Is Electronic Love to Blame?

Is Electronic Love to Blame?This piece was a marathon to create.  A perpetual artistic labor.  Unending.  Frustrating.  We had remodeled our kitchen and saved a space on the wall for an art piece, complete with it’s own special spotlight.  The kitchen had taken over a year to complete and this art piece had to live up to that.  It needed to be perfect.  Constantly second guessing my creative choices, it took me a year to finish this, sometimes setting it aside, then diving back in to see if I could perfect it.  Today I’m finally calling it done and I’m presenting it here hoping I haven’t completely strangled the emotional life out of it.

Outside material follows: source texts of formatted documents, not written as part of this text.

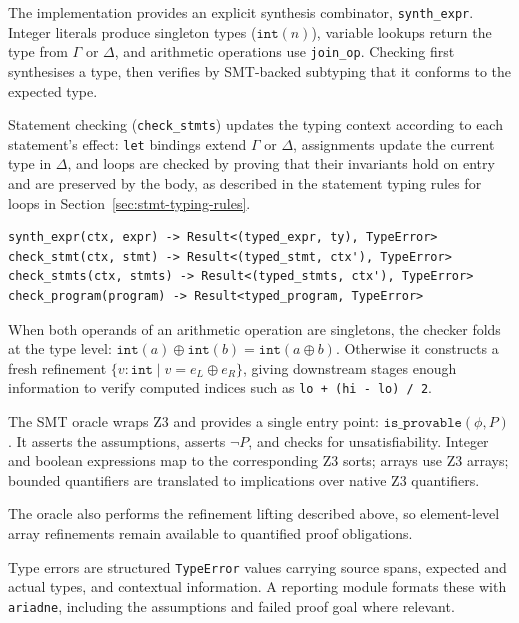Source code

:\pagebreak[3]
The implementation provides an explicit synthesis combinator, \texttt{synth\_expr}. Integer literals produce singleton types ($\mathtt{int}(n)$), variable lookups return the type from $\Gamma$ or $\Delta$, and arithmetic operations use \texttt{join\_op}. Checking first synthesises a type, then verifies by SMT-backed subtyping that it conforms to the expected type.

Statement checking (\texttt{check\_stmts}) updates the typing context according to each statement's effect: \texttt{let} bindings extend $\Gamma$ or $\Delta$, assignments update the current type in $\Delta$, and loops are checked by proving that their invariants hold on entry and are preserved by the body, as described in the statement typing rules for loops in Section~\ref{sec:stmt-typing-rules}.

\begin{verbatim}
synth_expr(ctx, expr) -> Result<(typed_expr, ty), TypeError>
check_stmt(ctx, stmt) -> Result<(typed_stmt, ctx'), TypeError>
check_stmts(ctx, stmts) -> Result<(typed_stmts, ctx'), TypeError>
check_program(program) -> Result<typed_program, TypeError>
\end{verbatim}

When both operands of an arithmetic operation are singletons, the checker folds at the type level: $\mathtt{int}(a) \oplus \mathtt{int}(b) = \mathtt{int}(a \oplus b)$. Otherwise it constructs a fresh refinement $\{v\!:\!\mathtt{int} \mid v = e_L \oplus e_R\}$, giving downstream stages enough information to verify computed indices such as \texttt{lo + (hi - lo) / 2}.

\label{sec:smt-oracle}The SMT oracle wraps Z3 and provides a single entry point: $\texttt{is\_provable}(\phi, P)$. It asserts the assumptions, asserts $\lnot P$, and checks for unsatisfiability. Integer and boolean expressions map to the corresponding Z3 sorts; arrays use Z3 arrays; bounded quantifiers are translated to implications over native Z3 quantifiers.

The oracle also performs the refinement lifting described above, so element-level array refinements remain available to quantified proof obligations.

Type errors are structured \texttt{TypeError} values carrying source spans, expected and actual types, and contextual information. A reporting module formats these with \texttt{ariadne}, including the assumptions and failed proof goal where relevant.

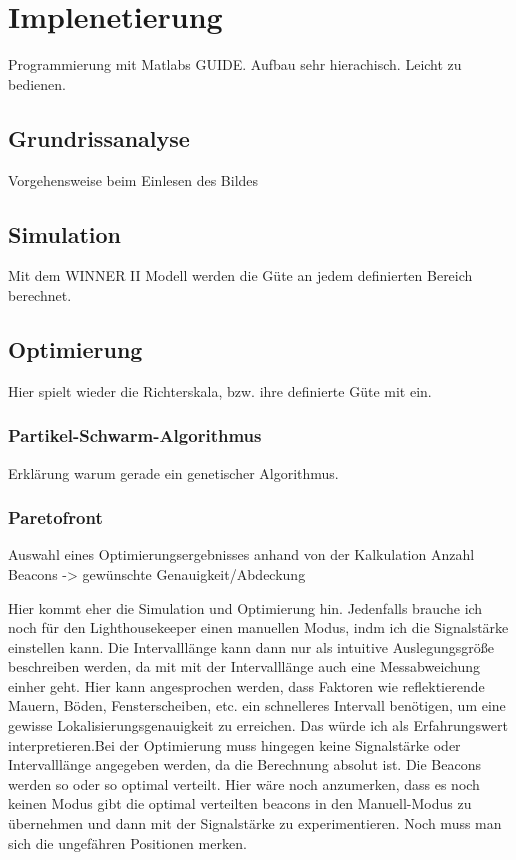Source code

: \section{Implenetierung}
Programmierung mit Matlabs GUIDE. Aufbau sehr hierachisch. Leicht zu bedienen. 
\subsection{Grundrissanalyse}
Vorgehensweise beim Einlesen des Bildes
\subsection{Simulation}
Mit dem WINNER II Modell werden die Güte an jedem definierten Bereich berechnet.
\subsection{Optimierung}
Hier spielt wieder die Richterskala, bzw. ihre definierte Güte mit ein.
\subsubsection{Partikel-Schwarm-Algorithmus}
Erklärung warum gerade ein genetischer Algorithmus. 
\subsubsection{Paretofront}
Auswahl eines Optimierungsergebnisses anhand von der Kalkulation Anzahl Beacons -> gewünschte Genauigkeit/Abdeckung

Hier kommt eher die Simulation und Optimierung hin. Jedenfalls brauche ich noch für den Lighthousekeeper einen manuellen Modus, indm ich die Signalstärke einstellen kann. Die Intervalllänge kann dann nur als intuitive Auslegungsgröße beschreiben werden, da mit mit der Intervalllänge auch eine Messabweichung einher geht. Hier kann angesprochen werden, dass Faktoren wie reflektierende Mauern, Böden, Fensterscheiben, etc. ein schnelleres Intervall benötigen, um eine gewisse Lokalisierungsgenauigkeit zu erreichen. Das würde ich als Erfahrungswert interpretieren.Bei der Optimierung muss hingegen keine Signalstärke oder Intervalllänge angegeben werden, da die Berechnung absolut ist. Die Beacons werden so oder so optimal verteilt. Hier wäre noch anzumerken, dass es noch keinen Modus gibt die optimal verteilten beacons in den Manuell-Modus zu übernehmen und dann mit der Signalstärke zu experimentieren. Noch muss man sich die ungefähren Positionen merken.






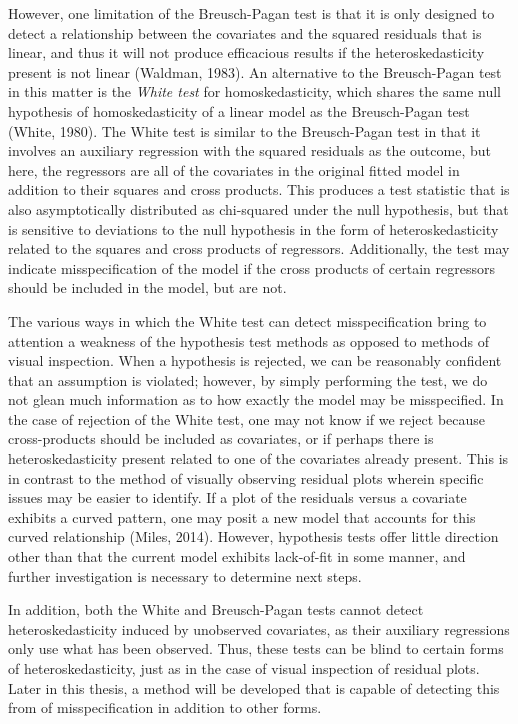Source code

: 		However, one limitation of the Breusch-Pagan test is that it is only designed to detect a relationship between the covariates and the squared residuals that is linear, and thus it will not
		produce efficacious results if the heteroskedasticity present is not linear (Waldman, 1983). An alternative to the Breusch-Pagan test in this matter is the \textit{White test} for homoskedasticity,
		which shares the same null hypothesis of homoskedasticity of a linear model as the Breusch-Pagan test (White, 1980). The White test is similar to the Breusch-Pagan test in that it involves
		an auxiliary regression with the squared residuals as the outcome, but here, the regressors are all of the covariates in the original fitted model in addition to their squares and cross
		products. This produces a test statistic that is also asymptotically distributed as chi-squared under the null hypothesis, but that is sensitive to deviations to the null hypothesis in the form of
		heteroskedasticity related to the squares and cross products of regressors. Additionally, the test may indicate misspecification of the model if the cross products of certain
		regressors should be included in the model, but are not.

		The various ways in which the White test can detect misspecification bring to attention a weakness of the hypothesis test methods as opposed to methods of visual inspection.
		When a hypothesis is rejected, we can be reasonably confident that an assumption is violated; however, by simply performing the test, we do not glean much information as to how exactly the
		model may be misspecified. In the case of rejection of the White test, one may not know if we reject because cross-products should be included as covariates, or if perhaps there is heteroskedasticity
		present related to one of the covariates already present. This is in contrast to the method of visually observing residual plots wherein specific issues may be easier to identify.
		If a plot of the residuals versus a covariate exhibits a curved pattern, one may posit a new model that accounts for this curved relationship (Miles, 2014).
		However, hypothesis tests offer little direction other than that the current model exhibits lack-of-fit in some manner, and further investigation is necessary to determine next steps.

		In addition, both the White and Breusch-Pagan tests cannot detect heteroskedasticity induced by unobserved covariates, as their auxiliary regressions only use what has been observed.
		Thus, these tests can be blind to certain forms of heteroskedasticity, just as in the case of visual inspection of residual plots. Later in this thesis, a method will be developed
		that is capable of detecting this from of misspecification in addition to other forms.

Some of the initial criteria:  It was designed as a large piece, three feet square, so it needed to be extremely detailed.  It had to match the modern aesthetic of our new kitchen. Colors needed to be white and gray with a blue accent.  It needed to be bright, not the dark moody work I usually gravitate towards.  I wanted two characters – an android and a cyborg – in love yet troubled, going through the same ups and downs we all do.  …And it needed to be good.  That was the most important criteria.  It needed to be good.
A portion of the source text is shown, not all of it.